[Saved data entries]
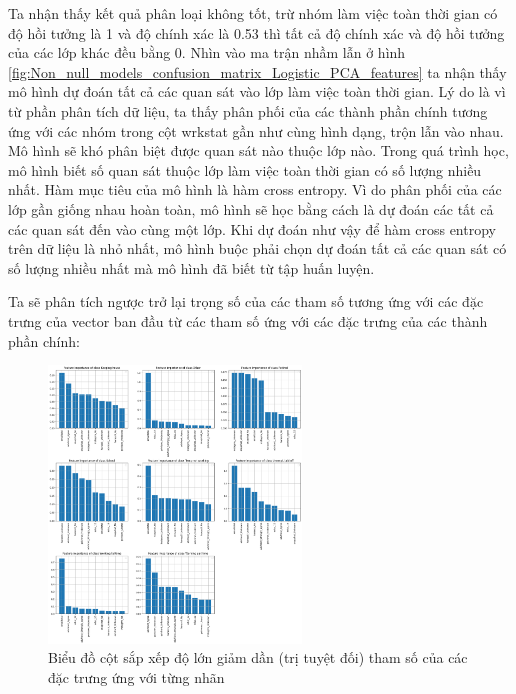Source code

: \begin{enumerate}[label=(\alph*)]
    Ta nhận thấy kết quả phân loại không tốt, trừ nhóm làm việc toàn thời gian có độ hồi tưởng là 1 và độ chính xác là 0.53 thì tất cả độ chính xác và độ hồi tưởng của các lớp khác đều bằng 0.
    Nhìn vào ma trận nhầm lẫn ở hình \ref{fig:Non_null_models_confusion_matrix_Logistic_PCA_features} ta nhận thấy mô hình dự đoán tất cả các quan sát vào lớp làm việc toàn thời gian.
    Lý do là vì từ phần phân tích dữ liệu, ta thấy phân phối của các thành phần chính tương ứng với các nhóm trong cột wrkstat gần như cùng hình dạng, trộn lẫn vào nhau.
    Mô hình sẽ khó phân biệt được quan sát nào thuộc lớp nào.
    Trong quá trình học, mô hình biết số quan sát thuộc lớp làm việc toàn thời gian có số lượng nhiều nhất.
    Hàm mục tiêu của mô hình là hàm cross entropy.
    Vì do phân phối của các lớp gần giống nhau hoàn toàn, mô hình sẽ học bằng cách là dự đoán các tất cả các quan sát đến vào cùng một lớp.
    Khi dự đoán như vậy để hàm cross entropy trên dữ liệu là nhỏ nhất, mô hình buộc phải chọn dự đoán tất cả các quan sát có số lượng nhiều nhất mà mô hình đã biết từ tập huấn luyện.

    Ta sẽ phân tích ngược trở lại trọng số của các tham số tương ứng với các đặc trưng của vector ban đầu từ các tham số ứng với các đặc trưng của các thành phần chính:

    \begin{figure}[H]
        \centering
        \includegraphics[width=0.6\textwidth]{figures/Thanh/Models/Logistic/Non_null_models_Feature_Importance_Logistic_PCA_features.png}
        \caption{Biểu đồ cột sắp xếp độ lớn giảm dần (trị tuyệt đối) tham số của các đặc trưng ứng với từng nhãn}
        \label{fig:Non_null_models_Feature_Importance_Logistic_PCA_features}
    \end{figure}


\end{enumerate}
==
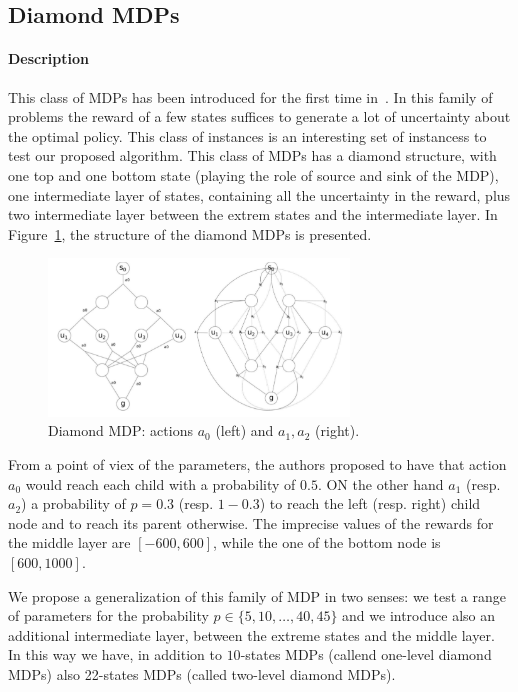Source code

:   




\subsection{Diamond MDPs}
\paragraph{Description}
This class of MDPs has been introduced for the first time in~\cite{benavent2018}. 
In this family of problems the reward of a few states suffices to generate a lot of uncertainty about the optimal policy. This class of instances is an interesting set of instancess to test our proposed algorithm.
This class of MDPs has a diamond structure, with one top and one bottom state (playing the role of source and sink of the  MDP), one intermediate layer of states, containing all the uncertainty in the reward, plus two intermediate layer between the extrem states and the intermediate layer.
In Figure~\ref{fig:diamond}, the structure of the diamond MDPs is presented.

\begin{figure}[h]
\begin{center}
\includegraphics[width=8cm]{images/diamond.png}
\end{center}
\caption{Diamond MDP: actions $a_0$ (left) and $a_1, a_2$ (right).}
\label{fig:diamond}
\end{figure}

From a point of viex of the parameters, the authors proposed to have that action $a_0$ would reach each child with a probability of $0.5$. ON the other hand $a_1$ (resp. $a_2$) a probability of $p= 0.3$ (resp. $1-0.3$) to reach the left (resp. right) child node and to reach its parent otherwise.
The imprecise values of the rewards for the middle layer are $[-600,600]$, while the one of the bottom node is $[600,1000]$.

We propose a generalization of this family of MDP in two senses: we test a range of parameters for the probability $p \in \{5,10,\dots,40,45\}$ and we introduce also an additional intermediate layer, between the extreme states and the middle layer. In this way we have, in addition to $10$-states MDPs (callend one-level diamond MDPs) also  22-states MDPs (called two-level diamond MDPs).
--
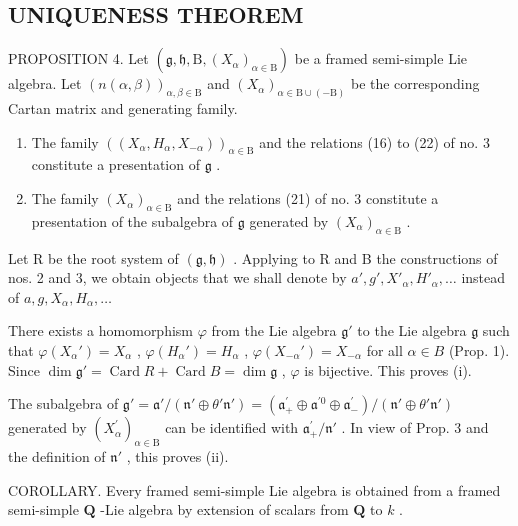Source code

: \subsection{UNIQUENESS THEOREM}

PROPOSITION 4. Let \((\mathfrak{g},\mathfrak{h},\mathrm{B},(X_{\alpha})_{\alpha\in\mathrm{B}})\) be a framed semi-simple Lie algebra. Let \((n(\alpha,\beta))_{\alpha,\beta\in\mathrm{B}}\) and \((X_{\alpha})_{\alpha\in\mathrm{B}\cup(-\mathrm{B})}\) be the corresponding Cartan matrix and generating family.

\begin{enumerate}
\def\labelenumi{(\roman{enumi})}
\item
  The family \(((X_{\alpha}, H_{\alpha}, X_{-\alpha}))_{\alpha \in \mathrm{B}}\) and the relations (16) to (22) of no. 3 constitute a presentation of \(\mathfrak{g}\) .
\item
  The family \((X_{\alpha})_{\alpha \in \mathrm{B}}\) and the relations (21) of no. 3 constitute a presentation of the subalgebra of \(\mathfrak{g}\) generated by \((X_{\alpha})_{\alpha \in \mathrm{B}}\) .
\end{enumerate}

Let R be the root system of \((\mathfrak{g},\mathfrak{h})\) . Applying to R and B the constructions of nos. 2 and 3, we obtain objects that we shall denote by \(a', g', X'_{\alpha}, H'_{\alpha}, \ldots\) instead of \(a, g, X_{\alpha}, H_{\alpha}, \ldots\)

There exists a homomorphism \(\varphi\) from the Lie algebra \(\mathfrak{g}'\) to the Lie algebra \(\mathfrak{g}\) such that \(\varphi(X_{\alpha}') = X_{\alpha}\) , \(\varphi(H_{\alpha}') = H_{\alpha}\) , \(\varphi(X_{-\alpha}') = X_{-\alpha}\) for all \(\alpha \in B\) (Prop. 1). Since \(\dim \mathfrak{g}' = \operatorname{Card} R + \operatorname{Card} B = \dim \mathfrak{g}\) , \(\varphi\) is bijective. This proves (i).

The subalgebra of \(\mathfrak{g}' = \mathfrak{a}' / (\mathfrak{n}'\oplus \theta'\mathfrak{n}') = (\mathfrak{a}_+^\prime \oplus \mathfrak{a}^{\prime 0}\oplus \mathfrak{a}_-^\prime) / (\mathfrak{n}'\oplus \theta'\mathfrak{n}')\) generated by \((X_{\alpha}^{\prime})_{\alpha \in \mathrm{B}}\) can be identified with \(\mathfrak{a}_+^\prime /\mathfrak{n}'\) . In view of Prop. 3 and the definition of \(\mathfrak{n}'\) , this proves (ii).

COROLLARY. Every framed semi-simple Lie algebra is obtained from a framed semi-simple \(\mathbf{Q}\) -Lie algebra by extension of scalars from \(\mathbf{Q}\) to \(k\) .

• Problem statement:
Which of the lines above mention the word "chính"? Pull those lines out.

• Task response:
    Ta nhận thấy kết quả phân loại không tốt, trừ nhóm làm việc toàn thời gian có độ hồi tưởng là 1 và độ chính xác là 0.53 thì tất cả độ chính xác và độ hồi tưởng của các lớp khác đều bằng 0.
    Lý do là vì từ phần phân tích dữ liệu, ta thấy phân phối của các thành phần chính tương ứng với các nhóm trong cột wrkstat gần như cùng hình dạng, trộn lẫn vào nhau.
    Ta sẽ phân tích ngược trở lại trọng số của các tham số tương ứng với các đặc trưng của vector ban đầu từ các tham số ứng với các đặc trưng của các thành phần chính:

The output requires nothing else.